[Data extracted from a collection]
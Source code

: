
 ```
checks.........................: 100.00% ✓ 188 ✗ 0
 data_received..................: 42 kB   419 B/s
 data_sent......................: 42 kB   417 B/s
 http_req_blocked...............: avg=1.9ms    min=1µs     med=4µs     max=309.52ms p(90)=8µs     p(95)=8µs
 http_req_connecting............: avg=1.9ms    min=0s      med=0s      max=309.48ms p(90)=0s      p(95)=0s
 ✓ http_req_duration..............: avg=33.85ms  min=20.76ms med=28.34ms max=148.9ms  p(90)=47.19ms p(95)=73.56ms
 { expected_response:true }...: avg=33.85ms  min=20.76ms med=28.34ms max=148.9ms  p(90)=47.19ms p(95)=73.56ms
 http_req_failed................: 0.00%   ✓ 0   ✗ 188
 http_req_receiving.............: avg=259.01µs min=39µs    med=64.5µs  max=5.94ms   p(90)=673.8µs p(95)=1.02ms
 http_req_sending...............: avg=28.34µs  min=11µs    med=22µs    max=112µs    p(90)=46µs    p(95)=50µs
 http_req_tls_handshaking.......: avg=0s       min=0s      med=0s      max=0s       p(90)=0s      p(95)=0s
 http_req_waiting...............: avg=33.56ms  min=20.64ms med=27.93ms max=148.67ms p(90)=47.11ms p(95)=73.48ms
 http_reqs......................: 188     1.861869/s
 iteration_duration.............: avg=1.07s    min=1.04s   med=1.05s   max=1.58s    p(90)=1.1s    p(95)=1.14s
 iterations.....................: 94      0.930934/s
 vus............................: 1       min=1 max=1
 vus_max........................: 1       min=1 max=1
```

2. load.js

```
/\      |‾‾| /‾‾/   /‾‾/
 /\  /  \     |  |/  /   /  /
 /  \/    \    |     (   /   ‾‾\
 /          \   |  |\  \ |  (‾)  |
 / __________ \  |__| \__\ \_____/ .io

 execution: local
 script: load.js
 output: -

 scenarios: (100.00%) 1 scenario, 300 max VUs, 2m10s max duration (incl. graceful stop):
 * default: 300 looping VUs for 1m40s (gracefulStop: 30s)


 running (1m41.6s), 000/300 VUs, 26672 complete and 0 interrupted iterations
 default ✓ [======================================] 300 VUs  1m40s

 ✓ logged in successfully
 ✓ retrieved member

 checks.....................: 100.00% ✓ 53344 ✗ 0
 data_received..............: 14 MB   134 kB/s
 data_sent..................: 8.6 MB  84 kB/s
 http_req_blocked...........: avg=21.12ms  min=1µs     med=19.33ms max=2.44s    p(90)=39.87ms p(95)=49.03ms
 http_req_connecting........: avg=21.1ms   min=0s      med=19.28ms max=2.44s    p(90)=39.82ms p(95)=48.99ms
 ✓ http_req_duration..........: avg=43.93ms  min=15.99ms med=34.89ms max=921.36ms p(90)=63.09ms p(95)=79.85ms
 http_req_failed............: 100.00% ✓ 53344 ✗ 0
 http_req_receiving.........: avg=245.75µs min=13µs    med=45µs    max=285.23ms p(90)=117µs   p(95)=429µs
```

**What you will do**
Copy out every line from the data above in which the word "iterations" occurs.

**Task result**
 iterations.....................: 94      0.930934/s
 running (1m41.6s), 000/300 VUs, 26672 complete and 0 interrupted iterations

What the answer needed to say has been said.